**Recorded information**.
________________________
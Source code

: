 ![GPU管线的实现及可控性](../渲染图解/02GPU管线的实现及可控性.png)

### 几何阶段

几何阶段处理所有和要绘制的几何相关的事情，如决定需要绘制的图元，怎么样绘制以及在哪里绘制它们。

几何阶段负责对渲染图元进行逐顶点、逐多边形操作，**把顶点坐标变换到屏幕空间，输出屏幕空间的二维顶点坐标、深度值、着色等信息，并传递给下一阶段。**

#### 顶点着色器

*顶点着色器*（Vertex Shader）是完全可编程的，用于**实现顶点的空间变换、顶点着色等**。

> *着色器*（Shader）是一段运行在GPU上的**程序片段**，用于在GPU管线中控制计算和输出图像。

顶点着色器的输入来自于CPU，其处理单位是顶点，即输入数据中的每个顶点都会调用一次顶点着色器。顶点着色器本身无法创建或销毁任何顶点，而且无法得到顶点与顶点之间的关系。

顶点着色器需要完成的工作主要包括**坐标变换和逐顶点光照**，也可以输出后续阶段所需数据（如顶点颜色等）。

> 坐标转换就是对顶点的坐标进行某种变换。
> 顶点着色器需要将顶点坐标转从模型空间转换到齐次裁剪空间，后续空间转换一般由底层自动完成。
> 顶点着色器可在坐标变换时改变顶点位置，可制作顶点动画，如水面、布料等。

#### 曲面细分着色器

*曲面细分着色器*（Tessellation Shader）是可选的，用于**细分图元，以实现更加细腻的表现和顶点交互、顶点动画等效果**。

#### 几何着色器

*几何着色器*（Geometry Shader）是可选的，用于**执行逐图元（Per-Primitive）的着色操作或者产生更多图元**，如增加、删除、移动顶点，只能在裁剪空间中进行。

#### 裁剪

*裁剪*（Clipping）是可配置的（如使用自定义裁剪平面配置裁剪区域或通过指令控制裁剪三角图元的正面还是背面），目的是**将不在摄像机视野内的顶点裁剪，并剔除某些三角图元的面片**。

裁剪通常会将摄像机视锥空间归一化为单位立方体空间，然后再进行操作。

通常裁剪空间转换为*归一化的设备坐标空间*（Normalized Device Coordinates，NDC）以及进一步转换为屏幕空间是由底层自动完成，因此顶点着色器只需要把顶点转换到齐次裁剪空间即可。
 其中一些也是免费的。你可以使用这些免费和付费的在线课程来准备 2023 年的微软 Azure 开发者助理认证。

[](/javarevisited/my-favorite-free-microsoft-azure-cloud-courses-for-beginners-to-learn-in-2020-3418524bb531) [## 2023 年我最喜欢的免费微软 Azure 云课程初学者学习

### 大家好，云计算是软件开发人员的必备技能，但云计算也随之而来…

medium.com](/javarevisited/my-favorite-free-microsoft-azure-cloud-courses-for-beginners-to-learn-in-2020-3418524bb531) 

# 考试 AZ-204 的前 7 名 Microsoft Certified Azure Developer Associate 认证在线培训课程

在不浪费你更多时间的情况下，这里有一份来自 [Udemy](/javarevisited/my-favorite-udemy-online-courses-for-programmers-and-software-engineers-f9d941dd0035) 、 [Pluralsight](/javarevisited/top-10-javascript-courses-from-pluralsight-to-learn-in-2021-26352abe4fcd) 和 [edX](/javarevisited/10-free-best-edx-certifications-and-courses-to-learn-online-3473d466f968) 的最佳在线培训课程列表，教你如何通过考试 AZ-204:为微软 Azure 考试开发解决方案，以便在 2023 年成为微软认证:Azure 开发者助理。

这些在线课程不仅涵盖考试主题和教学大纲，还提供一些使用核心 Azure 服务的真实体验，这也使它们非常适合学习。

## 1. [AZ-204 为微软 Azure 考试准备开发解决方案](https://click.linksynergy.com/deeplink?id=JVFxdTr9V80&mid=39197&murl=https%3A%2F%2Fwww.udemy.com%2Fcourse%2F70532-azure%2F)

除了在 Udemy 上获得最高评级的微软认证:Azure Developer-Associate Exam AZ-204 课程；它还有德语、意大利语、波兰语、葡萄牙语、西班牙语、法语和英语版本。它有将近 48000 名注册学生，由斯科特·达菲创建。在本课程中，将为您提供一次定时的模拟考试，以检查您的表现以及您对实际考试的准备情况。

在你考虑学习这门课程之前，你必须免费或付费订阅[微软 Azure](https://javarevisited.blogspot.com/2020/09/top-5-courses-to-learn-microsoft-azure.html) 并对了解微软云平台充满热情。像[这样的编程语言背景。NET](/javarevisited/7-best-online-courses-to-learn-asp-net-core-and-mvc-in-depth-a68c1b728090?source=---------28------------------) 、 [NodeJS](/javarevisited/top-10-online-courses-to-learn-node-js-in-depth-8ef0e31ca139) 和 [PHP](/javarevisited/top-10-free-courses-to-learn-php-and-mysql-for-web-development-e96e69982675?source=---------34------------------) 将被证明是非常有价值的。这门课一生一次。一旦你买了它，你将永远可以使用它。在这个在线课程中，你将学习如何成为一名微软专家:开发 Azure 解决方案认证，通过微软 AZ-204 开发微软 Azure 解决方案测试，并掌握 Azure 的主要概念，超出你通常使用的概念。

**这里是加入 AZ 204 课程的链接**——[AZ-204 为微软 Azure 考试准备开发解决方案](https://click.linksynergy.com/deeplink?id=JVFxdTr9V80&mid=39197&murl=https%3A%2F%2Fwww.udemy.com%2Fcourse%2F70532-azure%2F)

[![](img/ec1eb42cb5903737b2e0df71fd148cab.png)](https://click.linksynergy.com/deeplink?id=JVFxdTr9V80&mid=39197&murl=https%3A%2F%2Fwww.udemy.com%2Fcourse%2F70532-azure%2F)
________________________
Show each line in the listing above that has "是可选的".

*曲面细分着色器*（Tessellation Shader）是可选的，用于**细分图元，以实现更加细腻的表现和顶点交互、顶点动画等效果**。
*几何着色器*（Geometry Shader）是可选的，用于**执行逐图元（Per-Primitive）的着色操作或者产生更多图元**，如增加、删除、移动顶点，只能在裁剪空间中进行。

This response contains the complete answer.